Peptide separation selectivity in proteomics LC‐MS experiments: Comparison of formic and mixed formic/heptafluorobutyric acids ion‐pairing modifiers

• Published in: Journal of separation science Vol. 43; no. 20; pp. 3830 - 3839
• Main Authors: Gussakovsky, Daniel, Anderson, Geoff, Spicer, Vic, Krokhin, Oleg V.
• Format: Journal Article
• Language: English
• Published: Weinheim Wiley Subscription Services, Inc 01.10.2020
• Subjects: Acetonitrile; Amino acids; detection sensitivity; Eluents; Formic acid; heptafluorobutyric acid; Hydrophobicity; Liquid chromatography; Mass spectrometry; Mathematical models; peptide reversed‐phase chromatography; Peptides; Proteomics; Reduction; retention time prediction; Selectivity; Separation
• ISSN: 1615-9306; 1615-9314
• DOI: 10.1002/jssc.202000578

Separation selectivity and detection sensitivity of reversed‐phase high‐performance liquid chromatography with tandem mass spectrometry analyses were compared for formic (0.1%) and formic/heptafluorobutyric (0.1%/0.005%) acid based eluents using a proteomic data set of ∼12 000 paired peptides. The addition of a small amount of hydrophobic heptafluorobutyric acid ion‐pairing modifier increased peptide retention by up to 10% acetonitrile depending on peptide charge, size, and hydrophobicity. Retention increase was greatest for peptides that were short, highly charged, and hydrophilic. There was an ∼3.75‐fold reduction in MS signal observed across the whole population of peptides following the addition of heptafluorobutyric acid. This resulted in ∼36% and ∼21% reduction of detected proteins and unique peptides for the whole cell lysate digests, respectively.
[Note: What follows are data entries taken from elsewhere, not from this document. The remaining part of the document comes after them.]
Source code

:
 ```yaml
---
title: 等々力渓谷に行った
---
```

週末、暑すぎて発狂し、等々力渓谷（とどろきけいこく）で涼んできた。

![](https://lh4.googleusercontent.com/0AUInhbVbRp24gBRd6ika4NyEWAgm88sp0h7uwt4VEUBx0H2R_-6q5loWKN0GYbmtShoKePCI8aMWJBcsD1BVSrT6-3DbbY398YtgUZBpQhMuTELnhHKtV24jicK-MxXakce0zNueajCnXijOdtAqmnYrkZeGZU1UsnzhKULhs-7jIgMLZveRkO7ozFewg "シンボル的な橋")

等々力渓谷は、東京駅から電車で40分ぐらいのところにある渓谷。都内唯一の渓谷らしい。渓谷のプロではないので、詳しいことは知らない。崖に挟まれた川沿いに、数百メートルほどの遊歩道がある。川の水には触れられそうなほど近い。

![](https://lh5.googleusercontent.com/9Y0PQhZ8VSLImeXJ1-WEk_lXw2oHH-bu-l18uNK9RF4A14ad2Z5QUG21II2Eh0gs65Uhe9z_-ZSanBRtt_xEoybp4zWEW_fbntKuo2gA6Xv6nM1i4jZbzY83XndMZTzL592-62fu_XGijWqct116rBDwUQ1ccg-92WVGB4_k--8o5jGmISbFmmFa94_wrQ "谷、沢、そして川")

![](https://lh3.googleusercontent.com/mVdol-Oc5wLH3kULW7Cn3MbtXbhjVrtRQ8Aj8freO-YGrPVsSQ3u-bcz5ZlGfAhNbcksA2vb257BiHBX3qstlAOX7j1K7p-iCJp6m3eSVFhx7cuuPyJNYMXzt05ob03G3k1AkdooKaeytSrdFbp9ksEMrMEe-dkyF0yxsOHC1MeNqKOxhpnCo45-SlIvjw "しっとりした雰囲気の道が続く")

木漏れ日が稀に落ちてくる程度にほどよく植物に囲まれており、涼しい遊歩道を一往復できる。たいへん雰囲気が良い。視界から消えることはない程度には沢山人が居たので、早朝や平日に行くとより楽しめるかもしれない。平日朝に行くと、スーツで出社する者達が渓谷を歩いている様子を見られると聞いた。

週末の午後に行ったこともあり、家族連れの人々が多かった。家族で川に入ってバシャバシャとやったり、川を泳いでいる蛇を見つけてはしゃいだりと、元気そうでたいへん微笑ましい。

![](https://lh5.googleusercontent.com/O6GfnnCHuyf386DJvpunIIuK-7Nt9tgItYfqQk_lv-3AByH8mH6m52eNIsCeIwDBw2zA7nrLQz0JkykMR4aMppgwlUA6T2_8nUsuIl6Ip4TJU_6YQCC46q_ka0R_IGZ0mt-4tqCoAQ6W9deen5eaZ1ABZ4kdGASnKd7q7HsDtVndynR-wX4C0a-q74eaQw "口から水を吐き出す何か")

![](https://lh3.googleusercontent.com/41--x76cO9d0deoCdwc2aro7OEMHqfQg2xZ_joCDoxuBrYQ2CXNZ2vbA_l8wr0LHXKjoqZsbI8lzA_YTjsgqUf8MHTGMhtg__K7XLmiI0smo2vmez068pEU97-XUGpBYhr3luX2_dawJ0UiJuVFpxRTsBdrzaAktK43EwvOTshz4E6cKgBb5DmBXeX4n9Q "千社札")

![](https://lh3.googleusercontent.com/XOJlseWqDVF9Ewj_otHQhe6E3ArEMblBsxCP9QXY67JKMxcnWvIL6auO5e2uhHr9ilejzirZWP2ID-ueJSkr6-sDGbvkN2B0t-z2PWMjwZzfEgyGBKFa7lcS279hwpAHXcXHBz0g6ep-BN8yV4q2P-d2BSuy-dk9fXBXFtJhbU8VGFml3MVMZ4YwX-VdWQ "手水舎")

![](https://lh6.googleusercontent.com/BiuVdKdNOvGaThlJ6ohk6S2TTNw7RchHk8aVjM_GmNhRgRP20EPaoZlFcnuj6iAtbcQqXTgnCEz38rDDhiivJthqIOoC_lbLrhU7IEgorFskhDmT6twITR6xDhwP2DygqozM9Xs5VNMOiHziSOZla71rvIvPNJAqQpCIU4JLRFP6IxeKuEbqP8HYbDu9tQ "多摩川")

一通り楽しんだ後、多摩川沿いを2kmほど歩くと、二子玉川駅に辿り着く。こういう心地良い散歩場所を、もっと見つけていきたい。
We also confirmed that the separation selectivity of the formic/heptafluorobutyric acid system was very similar to the commonly used conditions of 0.1% trifluoroacetic acid, and developed a new version of the Sequence‐Specific Retention calculator model for the formic/heptafluorobutyric acid system showing the same ∼0.98 R2‐value accuracy as the Sequence‐Specific Retention calculator formic acid model. In silico simulation of peptide distribution in separation space showed that the addition of 0.005% heptafluorobutyric acid to the 0.1% formic acid system increased potential proteome coverage by ∼11% of detectable species (tryptic peptides ≥ four amino acids).